» **TASK ITEM**
Examine the records and identify each line that includes the string "medical". Copy those lines.

» **Stored data**
********************

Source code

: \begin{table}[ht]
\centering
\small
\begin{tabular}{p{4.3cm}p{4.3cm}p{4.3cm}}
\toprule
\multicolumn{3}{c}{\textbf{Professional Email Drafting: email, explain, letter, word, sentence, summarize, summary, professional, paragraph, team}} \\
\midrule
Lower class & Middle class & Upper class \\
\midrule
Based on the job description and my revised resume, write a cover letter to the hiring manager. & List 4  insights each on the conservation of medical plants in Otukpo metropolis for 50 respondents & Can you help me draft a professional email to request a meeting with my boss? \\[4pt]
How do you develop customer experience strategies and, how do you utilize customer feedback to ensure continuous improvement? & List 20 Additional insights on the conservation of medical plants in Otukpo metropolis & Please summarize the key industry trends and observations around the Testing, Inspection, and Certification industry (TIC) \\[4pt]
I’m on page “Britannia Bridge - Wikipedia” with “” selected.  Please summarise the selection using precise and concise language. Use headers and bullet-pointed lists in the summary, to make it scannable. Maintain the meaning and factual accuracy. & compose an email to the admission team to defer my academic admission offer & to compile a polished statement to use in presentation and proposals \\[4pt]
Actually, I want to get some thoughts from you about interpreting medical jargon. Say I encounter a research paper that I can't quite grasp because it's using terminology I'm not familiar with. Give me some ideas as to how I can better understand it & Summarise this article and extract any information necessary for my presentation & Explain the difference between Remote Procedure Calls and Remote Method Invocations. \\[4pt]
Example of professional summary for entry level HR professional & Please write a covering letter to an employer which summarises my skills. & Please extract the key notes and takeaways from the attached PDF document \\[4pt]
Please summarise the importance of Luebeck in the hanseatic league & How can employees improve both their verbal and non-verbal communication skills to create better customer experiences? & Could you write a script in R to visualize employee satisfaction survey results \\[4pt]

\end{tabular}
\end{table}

********************

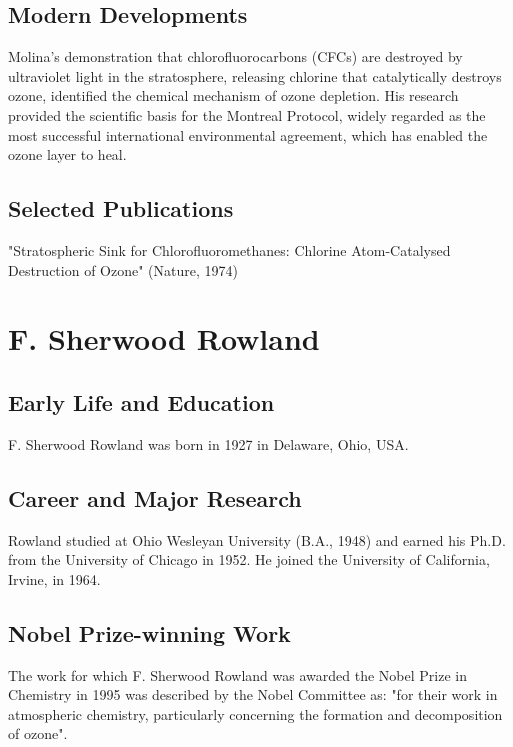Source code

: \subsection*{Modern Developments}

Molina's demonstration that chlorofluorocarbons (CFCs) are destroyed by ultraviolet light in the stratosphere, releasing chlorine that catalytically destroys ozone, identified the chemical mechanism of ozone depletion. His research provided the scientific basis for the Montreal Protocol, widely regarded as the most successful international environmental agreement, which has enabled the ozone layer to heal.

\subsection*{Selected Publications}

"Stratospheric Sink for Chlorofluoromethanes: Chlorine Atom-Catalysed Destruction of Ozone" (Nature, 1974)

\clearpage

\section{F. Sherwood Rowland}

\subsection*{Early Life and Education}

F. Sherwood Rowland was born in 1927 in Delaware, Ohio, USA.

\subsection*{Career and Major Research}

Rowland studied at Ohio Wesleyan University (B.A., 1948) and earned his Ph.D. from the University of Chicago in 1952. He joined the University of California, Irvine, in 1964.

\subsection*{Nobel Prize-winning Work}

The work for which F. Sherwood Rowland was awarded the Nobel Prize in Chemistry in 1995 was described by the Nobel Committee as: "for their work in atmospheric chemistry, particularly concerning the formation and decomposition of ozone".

********************

» **EXPECTED OUTPUT**
Based on the job description and my revised resume, write a cover letter to the hiring manager. & List 4  insights each on the conservation of medical plants in Otukpo metropolis for 50 respondents & Can you help me draft a professional email to request a meeting with my boss? \\[4pt]
How do you develop customer experience strategies and, how do you utilize customer feedback to ensure continuous improvement? & List 20 Additional insights on the conservation of medical plants in Otukpo metropolis & Please summarize the key industry trends and observations around the Testing, Inspection, and Certification industry (TIC) \\[4pt]
Actually, I want to get some thoughts from you about interpreting medical jargon. Say I encounter a research paper that I can't quite grasp because it's using terminology I'm not familiar with. Give me some ideas as to how I can better understand it & Summarise this article and extract any information necessary for my presentation & Explain the difference between Remote Procedure Calls and Remote Method Invocations. \\[4pt]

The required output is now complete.